Le réseau, nous aurait-il changé en roseau ? « Le travail à base de puissance matérielle est un travail d’équipe, où les forces s’additionnent. Pour sortir un tombereau d’un fossé, quatre hommes peuvent avoir besoin de la force d’un handicapé, qui ajoute la puissance nécessaire pour réussir l’opération. Dans le monde du travail intellectuel c’est l’inverse, c’est le réseau qui fonctionne et sa résistance est fonction du maillon faible.», explique Hubert Bouchet, auteur d’un rapport sur « l’acte productif dans la société des savoirs et de l’immatériel ». Et chacun de nous peut devenir le maillon faible. Un maillon d’autant plus cassable qu’il n’existe pas d’argumentation objective pour déterminer la qualité du travail intellectuel, comme pour le bienheureux plombier (qu’il soit ch’timi ou polonais).
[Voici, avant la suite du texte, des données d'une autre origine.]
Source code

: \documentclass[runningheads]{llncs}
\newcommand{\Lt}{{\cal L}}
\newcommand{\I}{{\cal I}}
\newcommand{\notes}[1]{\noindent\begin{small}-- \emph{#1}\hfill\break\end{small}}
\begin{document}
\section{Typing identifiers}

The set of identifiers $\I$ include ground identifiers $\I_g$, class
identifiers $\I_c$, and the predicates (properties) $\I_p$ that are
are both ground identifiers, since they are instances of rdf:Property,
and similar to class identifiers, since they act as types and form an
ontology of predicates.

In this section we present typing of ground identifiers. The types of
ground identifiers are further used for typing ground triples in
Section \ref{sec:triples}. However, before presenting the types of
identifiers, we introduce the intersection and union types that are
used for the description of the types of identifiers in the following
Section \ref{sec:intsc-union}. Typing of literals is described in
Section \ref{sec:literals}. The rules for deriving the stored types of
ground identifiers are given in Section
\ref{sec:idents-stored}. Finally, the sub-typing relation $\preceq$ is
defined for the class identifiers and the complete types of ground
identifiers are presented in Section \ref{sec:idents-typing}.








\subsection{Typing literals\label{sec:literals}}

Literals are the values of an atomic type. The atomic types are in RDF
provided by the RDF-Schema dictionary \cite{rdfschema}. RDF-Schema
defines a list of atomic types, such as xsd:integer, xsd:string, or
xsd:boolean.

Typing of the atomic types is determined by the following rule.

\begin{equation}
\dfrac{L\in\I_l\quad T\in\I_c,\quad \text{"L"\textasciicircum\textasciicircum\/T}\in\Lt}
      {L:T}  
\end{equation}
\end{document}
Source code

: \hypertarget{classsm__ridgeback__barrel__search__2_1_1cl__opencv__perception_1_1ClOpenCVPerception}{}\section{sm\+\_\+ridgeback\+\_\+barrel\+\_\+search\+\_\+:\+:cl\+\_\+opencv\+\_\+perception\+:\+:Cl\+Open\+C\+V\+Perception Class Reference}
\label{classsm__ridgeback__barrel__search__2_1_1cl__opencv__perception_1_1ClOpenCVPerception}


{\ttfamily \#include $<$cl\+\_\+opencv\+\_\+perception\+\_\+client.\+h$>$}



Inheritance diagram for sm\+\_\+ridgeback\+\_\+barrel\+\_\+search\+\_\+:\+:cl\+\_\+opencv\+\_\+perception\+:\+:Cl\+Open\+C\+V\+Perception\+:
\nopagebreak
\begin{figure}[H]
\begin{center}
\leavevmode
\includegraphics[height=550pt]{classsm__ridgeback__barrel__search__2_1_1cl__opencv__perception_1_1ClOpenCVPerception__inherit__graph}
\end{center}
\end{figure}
En outre, « Les nouvelles technologies ont rendu les salariés plus autonomes et donc plus responsables. Cette liberté est une bénédiction pour les uns, une source de stress considérable pour les autres. », ajoute Mathieu Llhorens, responsable développement à Xiti. Tout un niveau de hiérarchie – les fameux « petits chefaillons » - commence à disparaître dans les grandes entreprises. Pis, nombre d’entre nous ne savent plus gérer l’information, dont nous sommes tous devenus émetteur et récepteur avec Internet. « Pour travailler un peu, il faut que je sois connecté, et pour travailler longtemps, il faut que je me déconnecte. », résume le sociologue Yves Lasfargue. « Au travail, cela induit même une sorte de culpabilité : si on n’a pas la dernière information au bon moment, on ne sera pas performant, efficace… », insiste Matthieu Llhorens.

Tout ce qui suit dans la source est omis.